O filme remete a algumas discussões. A mulher que sabota a incursões de Cobb, travestida de esposa, não seria a imagem da alma, que volta e meia tenta lembrar ao seu par suas promessas? Não é segredo que a imagem do feminino dentro da psique é normalmente associada à alma. No caso, a esposa/alma lembra a Cobb suas juras: que ficaria com ela, que voltaria e que a maior das realidades está ali, no mais profundo do seu ser. Cobb se martiriza, querendo segui-la, mas está preocupado demais com um mundo de traições, intrigas e preocupações cotidianas. Mas também se auto-sabota para que faça o que acredita. Notem, no fundo Cobb acredita que há uma ação correta e tenta ir nessa direção ao permitir o conflito interior.

Outro ponto, não devemos esquecer que Nolan afirma que a esposa de Cobb descobriu um segredo, mas o segredo não é revelado, salvo quando Cobb retorna ao ‘mar do inconsciente’ para resgatar Saito. Sentado na frente do japonês, enquanto entabula uma conversa, Cobb vê o totem em forma de peão girar. A conversa continua, mas não vemos mais o totem, apenas a expressão de Cobb que vai ficando surpreso, enquanto continua a falar. Está, talvez seja a grande tirada de Nolan. Não sabemos o que Cobb vê, que lhe causa tamanha surpresa.

O filme termina com Cobb retornando aos EUA. Ele entra em casa, põe o totem para girar na mesa e vai ter com os filhos, enquanto a câmera fecha no objeto que gira sem parar. Assim, Nolan deixa várias dúvidas no ar. É possível que o espanto de Cobb enquanto conversava com Saito tenha sido ver o totem cair. É possível que o ‘mundo real’ seja agora um sonho para Cobb, ele na verdade não retornou. E é possível que tanto o inconsciente quanto o ‘mundo real’ sejam reais. Ou ainda, talvez a única realidade esteja no inconsciente, como sempre insistiu a esposa de Cobb.

Nolan construiu um filme forte, que fica na cabeça, mesmo passado muito tempo depois de deixar o cinema. Digno das imagens simbólicas do próprio inconsciente. Como o labirinto...

O filme é um jogo intricado, cheio de ação e divertimento, mas com um intuito de mexer com arquétipos e símbolos dos sonhos. É uma viajem e tanto!

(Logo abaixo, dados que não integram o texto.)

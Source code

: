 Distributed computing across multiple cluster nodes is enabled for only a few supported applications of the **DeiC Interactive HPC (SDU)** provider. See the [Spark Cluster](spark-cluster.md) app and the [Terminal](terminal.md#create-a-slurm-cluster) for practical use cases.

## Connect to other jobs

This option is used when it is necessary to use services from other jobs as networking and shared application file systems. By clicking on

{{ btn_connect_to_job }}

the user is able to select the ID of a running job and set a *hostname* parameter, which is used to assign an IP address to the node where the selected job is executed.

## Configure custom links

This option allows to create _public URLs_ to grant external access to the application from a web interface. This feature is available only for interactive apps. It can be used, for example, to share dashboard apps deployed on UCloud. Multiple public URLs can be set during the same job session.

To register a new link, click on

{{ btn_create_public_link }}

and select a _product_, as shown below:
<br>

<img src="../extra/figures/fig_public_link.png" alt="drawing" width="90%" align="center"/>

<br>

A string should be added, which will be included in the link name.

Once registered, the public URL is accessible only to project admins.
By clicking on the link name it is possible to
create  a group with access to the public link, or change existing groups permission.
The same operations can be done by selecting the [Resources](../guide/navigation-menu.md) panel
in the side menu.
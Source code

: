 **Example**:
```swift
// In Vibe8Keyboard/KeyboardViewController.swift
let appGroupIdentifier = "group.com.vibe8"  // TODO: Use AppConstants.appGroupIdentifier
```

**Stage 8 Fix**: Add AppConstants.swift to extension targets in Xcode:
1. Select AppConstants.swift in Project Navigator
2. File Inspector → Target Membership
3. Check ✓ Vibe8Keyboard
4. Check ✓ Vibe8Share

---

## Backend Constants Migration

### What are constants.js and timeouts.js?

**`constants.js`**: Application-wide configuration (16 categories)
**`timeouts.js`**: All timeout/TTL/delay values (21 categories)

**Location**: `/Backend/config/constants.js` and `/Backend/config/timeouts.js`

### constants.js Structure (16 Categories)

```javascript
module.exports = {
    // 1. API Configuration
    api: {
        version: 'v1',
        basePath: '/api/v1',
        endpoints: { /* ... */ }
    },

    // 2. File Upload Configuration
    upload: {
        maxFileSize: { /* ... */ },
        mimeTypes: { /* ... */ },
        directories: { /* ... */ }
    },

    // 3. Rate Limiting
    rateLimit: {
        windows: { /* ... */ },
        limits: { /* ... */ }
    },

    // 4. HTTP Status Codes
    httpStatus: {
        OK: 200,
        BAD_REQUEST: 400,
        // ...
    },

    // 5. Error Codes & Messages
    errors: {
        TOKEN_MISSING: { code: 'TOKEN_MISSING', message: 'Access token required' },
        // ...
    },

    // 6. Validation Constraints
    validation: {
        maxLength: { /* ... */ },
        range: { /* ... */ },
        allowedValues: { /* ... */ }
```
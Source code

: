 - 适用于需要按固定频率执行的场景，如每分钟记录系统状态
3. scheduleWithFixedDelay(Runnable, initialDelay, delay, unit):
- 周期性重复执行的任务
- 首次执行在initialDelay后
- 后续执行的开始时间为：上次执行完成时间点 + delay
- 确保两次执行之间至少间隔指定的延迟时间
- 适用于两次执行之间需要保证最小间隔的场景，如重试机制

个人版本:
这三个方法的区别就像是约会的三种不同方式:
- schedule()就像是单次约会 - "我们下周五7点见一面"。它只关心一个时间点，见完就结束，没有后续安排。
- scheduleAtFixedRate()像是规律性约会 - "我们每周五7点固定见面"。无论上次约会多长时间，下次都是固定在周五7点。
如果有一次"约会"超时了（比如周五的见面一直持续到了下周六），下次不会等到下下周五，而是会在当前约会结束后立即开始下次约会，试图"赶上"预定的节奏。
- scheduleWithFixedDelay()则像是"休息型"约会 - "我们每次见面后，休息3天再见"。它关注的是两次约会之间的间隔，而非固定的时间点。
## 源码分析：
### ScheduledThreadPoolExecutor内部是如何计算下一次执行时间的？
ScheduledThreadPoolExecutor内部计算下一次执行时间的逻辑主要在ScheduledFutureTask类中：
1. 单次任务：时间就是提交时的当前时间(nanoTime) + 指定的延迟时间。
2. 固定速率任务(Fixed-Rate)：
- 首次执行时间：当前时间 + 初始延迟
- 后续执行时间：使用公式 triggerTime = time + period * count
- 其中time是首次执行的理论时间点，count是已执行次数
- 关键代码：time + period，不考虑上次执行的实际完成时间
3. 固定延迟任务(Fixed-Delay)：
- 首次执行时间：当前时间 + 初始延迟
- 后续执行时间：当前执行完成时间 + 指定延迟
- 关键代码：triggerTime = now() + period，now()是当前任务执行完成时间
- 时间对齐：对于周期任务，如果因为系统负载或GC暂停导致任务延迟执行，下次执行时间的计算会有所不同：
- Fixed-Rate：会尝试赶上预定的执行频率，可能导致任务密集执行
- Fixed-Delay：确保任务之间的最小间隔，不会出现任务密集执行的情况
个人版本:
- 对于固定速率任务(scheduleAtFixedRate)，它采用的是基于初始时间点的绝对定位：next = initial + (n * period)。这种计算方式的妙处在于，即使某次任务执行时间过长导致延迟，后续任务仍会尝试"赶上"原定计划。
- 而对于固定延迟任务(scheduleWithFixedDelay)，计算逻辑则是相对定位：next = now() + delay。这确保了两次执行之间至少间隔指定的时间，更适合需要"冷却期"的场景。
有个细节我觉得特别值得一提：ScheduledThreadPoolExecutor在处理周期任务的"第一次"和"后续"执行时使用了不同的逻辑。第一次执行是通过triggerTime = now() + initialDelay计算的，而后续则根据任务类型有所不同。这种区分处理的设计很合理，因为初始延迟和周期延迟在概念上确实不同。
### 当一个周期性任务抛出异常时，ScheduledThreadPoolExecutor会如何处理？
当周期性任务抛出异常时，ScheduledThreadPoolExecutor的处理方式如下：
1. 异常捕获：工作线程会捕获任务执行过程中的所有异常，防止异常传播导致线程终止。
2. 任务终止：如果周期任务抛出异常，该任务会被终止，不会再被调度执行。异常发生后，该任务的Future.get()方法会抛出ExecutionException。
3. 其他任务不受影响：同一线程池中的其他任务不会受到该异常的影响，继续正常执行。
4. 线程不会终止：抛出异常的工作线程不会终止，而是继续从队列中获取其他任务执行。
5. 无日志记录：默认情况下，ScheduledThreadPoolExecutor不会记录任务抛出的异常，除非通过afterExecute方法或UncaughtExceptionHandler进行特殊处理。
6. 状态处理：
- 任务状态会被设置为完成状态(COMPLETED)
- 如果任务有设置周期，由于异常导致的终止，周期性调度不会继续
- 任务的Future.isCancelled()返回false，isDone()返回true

Tudo isso regado a música Je Ne Regrette Rien (Eu não me arrependo de nada), que nos remete a Marion Cotillard interpretando Edit Piaf. Mas mais que isso, a música faz um pergunta dentro do filme, muito mais que uma afirmação. Qual o sentido da vida?

Quero apenas deixar claro que a idéia que tudo é um sonho está fortemente presente nas filosofias orientais e filmes como Matrix e Avatar beberam dessa fonte. A idéia também está presente na Kabalah. Segundo a Kabalah, vemos apenas 1% da realidade, o restante está oculto da nossa percepção e que é filtrada através dos cinco sentidos.

Outra coisa, os Antigos Egípcios (assim como os Hindus) diziam que todos nós estamos dormindo e sonhando com esta realidade, um sonho que é projetado pela alma. Juntando isso as idéias da Kabalah, que diz que a alma está, ou se comunica, através do inconsciente, é um passo para concluir que talvez a única realidade esteja mesmo onde esta consciência habita (ou dorme?). Assim, no final das contas, tanto a esposa quanto Cobb estavam com a razão ao afirmarem que o inconsciente é a única realidade e (a crença inicial exposta pela esposa), ao mesmo tempo, tudo é um sonho (a idéia que Cobb 'planta' na idéia da esposa)...

Mas voltando para a música (Eu não me arrependo de nada) que surge distante nas cenas do filme, como um recado longícuo dos sonhos. E você, olhando para trás, será que dá para dizer que não se arrepende? Ou é melhor se arrepender agora e mudar o curso desse rio, dessas águas, desse mar do inconsciente?...

3 comentários:

Unknown disse...

O filme é isso mesmo, Paulo: inteligente e sensacional!
Inteligente porque faz o telespectador pensar para entender toda a trama e sensacional porque prende a atenção do início ao fim.
Tenho que confessar que não queria assistir ao filme, mas depois que entrei no cinema, me senti completamente atraída pelo roteiro, fotografia e desempenho dos atores.
Vale muito a pena!

Anônimo disse...

não vi no cinema pois achei que não valia a pena, e estava enganado.
é complexo e muito bom. - o que é mais importe na vida!

Anônimo disse...

Nossa, que análise completa. Gostei.